Eccola la Regina Madre di tutte le pulzelle più o meno «angeliche», la Stoffa di cui son fatte tutte le sottane dentro cui desideri frugare! Volevamo sapere che cosa intendere per «linguaggio immaginario», ci pareva un problema da mammasantissima e invece …
Immaginario – detto di un «prodotto» qualunque dell’immaginazione – vale illusorio, fantastico, irreale.
Detto invece della Natura «produttrice», detto della Fabbrica che fabbrica immagini, che conosce la lingua che le produce, miracolo più miracolo meno, non solo è reale, ma vale addirittura come l’«Industria naturale, biologica, di realtà psicologica».

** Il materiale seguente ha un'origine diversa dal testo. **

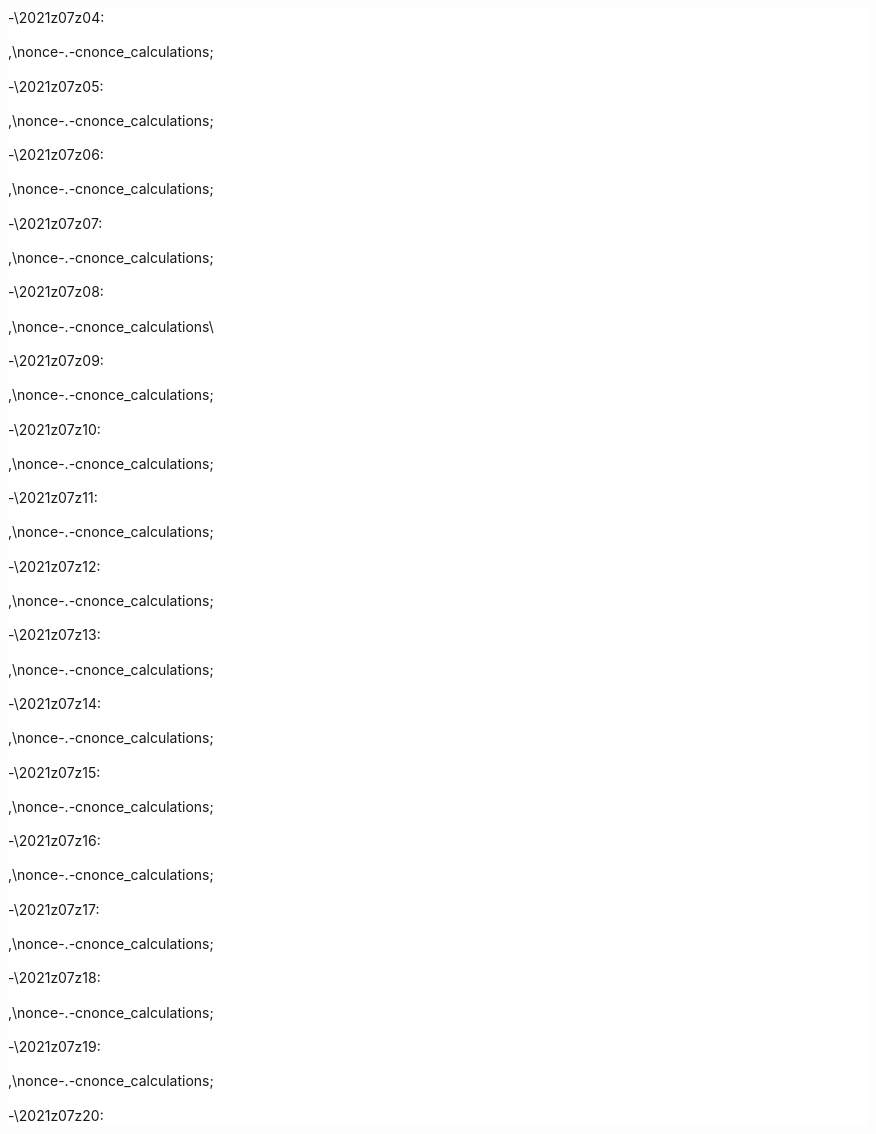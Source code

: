 -\2021z07z04\:

,\nonce-.-cnonce_calculations\;

-\2021z07z05\:

,\nonce-.-cnonce_calculations\;

-\2021z07z06\:

,\nonce-.-cnonce_calculations\;

-\2021z07z07\:

,\nonce-.-cnonce_calculations\;

-\2021z07z08\:

,\nonce-.-cnonce_calculations\

-\2021z07z09\:

,\nonce-.-cnonce_calculations\;

-\2021z07z10\:

,\nonce-.-cnonce_calculations\;

-\2021z07z11\:

,\nonce-.-cnonce_calculations\;

-\2021z07z12\:

,\nonce-.-cnonce_calculations\;

-\2021z07z13\:

,\nonce-.-cnonce_calculations\;

-\2021z07z14\:

,\nonce-.-cnonce_calculations\;

-\2021z07z15\:

,\nonce-.-cnonce_calculations\;

-\2021z07z16\:

,\nonce-.-cnonce_calculations\;

-\2021z07z17\:

,\nonce-.-cnonce_calculations\;

-\2021z07z18\:

,\nonce-.-cnonce_calculations\;

-\2021z07z19\:

,\nonce-.-cnonce_calculations\;

-\2021z07z20\:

La distinzione è semplice da afferrare: reale è la funzione immaginativa, non il tale o talaltro suo «prodotto». Se ci riesce così difficile farla, questa semplice distinzione, è perché su questo campo di battaglia, sì su questa Terra dei desideri, non ci sono che rovine ormai, dopo secoli di distruzione e di smantellamento delle antiche «fortezze» immaginali, dopo le secolari crociate che gli «intellettuali», laici e chierici, barbieri e curati, suggestionandosi a vicenda, facendosi forti gli uni degli argomenti degli altri, hanno combattuto contro la Imago magia, contro l’Immaginazione creatrice, contro l’Imaginatio activa di cui sono invasati tutti i cuccioli della nostra specie, e di cui solo i don Chisciotte, solo i furiosi, solo i «malati immaginari», tra noi patiscono la potenza.
È la potenza della nostra Regina – essi dicono.
E noi li prendiamo per pazzi.
Noi, i «sani», che li bolliamo di pazzia
ancora una volta saremo costretti a ricorrere alle distorsioni e amplificazioni di ciò che è patologico per comprendere l’apparente semplicità di ciò che è normale
(Freud, Introduzione al narcisismo)
Noi, per sapere della Regina che è Nostra Madre Immaginazione, dobbiamo chiedere ai «malati immaginari» di guarirci dalla nostra presunzione di realtà.
Dobbiamo chiedere noi a loro di salvare la nostra Regina dalle diagnosi del cerusico e del pastore di anime.
Non dobbiamo salvare i mulini di don Chisciotte, ma quella facoltà che macina immagini nella sua mente. Noi, i suoi ultimi (?) Sancio Panza.